What is needed: Scanning the entries below, copy every line that contains the word "elements".

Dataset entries
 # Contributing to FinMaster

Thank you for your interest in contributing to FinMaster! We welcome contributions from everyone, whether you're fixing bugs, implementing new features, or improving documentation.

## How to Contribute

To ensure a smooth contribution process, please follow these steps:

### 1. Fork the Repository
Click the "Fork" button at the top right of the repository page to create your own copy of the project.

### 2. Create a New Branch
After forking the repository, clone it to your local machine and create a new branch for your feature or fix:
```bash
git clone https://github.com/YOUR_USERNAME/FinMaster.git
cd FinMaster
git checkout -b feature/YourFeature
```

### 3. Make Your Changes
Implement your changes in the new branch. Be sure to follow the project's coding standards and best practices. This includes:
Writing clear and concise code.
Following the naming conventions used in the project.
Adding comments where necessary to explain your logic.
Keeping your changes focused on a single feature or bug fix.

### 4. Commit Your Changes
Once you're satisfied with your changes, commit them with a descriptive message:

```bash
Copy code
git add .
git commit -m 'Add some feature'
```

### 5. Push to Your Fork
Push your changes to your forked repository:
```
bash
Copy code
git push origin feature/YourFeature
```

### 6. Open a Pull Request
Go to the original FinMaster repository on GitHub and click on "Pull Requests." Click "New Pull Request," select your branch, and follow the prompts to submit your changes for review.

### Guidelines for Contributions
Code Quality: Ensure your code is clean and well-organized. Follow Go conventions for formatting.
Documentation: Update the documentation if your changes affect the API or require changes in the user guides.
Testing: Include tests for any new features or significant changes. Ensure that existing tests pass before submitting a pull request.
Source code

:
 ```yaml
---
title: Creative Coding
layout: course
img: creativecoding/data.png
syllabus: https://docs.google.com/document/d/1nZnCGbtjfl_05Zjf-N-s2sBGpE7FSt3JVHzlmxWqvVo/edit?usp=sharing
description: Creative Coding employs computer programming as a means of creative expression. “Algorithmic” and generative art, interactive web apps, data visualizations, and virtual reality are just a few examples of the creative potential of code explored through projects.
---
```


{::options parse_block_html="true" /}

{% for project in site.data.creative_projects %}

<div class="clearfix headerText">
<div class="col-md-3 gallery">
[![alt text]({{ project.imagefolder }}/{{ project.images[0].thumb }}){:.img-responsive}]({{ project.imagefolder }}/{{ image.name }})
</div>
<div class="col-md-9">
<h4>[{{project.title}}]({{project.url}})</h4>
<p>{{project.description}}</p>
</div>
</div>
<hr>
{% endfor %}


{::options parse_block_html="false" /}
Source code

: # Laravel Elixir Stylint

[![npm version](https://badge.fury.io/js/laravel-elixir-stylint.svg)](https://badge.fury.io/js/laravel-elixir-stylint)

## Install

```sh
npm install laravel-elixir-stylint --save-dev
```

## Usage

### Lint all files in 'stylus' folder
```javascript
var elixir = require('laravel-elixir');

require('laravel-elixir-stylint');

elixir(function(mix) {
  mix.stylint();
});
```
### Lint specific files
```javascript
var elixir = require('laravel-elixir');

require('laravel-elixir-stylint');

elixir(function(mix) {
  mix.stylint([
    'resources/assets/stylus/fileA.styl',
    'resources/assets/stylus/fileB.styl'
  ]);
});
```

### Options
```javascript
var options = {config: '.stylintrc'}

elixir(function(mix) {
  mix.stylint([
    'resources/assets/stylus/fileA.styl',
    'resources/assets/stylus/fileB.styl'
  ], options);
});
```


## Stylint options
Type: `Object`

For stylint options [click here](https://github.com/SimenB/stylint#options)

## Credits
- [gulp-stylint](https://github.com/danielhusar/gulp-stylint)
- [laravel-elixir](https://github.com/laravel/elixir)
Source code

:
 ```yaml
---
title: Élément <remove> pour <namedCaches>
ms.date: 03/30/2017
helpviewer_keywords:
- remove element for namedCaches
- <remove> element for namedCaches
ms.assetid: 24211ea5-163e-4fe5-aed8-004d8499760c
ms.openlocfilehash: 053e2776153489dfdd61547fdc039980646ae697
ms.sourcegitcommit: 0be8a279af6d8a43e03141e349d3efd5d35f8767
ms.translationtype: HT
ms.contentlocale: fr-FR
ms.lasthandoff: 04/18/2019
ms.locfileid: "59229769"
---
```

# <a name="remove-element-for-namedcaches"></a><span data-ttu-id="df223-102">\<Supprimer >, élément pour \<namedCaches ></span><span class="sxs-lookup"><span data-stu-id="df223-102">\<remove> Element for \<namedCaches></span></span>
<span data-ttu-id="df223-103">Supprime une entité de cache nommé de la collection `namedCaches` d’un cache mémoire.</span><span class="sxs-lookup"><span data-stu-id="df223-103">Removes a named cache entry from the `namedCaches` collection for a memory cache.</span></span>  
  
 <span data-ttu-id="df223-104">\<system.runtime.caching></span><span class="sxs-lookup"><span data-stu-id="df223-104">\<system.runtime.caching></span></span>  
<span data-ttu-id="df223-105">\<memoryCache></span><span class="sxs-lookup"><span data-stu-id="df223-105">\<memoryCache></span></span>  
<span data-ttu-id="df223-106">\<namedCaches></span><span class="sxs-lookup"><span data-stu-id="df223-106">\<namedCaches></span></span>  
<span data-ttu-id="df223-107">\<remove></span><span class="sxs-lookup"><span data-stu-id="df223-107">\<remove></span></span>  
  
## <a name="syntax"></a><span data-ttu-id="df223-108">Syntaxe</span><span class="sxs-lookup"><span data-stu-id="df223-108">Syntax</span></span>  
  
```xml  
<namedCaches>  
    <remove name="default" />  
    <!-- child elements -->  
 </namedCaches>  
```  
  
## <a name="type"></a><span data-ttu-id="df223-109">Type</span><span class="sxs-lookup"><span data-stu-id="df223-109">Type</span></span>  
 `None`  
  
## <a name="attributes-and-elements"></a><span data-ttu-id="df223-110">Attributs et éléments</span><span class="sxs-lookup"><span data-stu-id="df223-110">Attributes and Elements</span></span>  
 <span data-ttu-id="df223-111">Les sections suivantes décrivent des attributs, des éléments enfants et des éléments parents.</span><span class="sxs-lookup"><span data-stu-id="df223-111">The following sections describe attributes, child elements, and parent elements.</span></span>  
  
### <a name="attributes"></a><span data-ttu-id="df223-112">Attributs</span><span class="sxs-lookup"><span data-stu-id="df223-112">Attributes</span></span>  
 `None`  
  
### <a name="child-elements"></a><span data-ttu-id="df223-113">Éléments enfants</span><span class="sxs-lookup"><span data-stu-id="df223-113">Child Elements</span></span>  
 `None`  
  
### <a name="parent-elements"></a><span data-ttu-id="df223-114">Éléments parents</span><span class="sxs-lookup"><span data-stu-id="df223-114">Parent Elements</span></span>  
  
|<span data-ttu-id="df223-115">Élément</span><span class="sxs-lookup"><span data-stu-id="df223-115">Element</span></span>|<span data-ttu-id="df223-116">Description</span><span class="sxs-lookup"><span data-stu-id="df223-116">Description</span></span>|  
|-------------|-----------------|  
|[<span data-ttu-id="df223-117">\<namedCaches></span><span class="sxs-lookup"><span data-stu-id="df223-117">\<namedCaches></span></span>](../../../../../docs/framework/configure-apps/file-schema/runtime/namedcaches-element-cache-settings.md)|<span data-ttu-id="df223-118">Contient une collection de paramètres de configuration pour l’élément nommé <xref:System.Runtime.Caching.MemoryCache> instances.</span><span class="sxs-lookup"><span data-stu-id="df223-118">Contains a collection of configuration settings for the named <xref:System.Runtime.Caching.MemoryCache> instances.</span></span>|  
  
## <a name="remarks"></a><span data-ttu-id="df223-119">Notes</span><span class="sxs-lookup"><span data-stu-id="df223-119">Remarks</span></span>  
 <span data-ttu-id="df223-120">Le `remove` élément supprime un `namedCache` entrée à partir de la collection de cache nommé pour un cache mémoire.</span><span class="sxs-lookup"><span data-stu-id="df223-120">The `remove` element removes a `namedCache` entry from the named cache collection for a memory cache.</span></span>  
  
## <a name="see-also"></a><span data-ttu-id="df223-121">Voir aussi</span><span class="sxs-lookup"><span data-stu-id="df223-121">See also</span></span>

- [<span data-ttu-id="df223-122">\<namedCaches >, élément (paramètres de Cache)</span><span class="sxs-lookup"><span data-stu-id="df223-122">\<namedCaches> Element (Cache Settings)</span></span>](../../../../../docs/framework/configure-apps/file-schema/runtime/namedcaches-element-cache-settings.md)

Expected answer:
    <!-- child elements -->  
## <a name="attributes-and-elements"></a><span data-ttu-id="df223-110">Attributs et éléments</span><span class="sxs-lookup"><span data-stu-id="df223-110">Attributes and Elements</span></span>  
 <span data-ttu-id="df223-111">Les sections suivantes décrivent des attributs, des éléments enfants et des éléments parents.</span><span class="sxs-lookup"><span data-stu-id="df223-111">The following sections describe attributes, child elements, and parent elements.</span></span>  
### <a name="child-elements"></a><span data-ttu-id="df223-113">Éléments enfants</span><span class="sxs-lookup"><span data-stu-id="df223-113">Child Elements</span></span>  
### <a name="parent-elements"></a><span data-ttu-id="df223-114">Éléments parents</span><span class="sxs-lookup"><span data-stu-id="df223-114">Parent Elements</span></span>  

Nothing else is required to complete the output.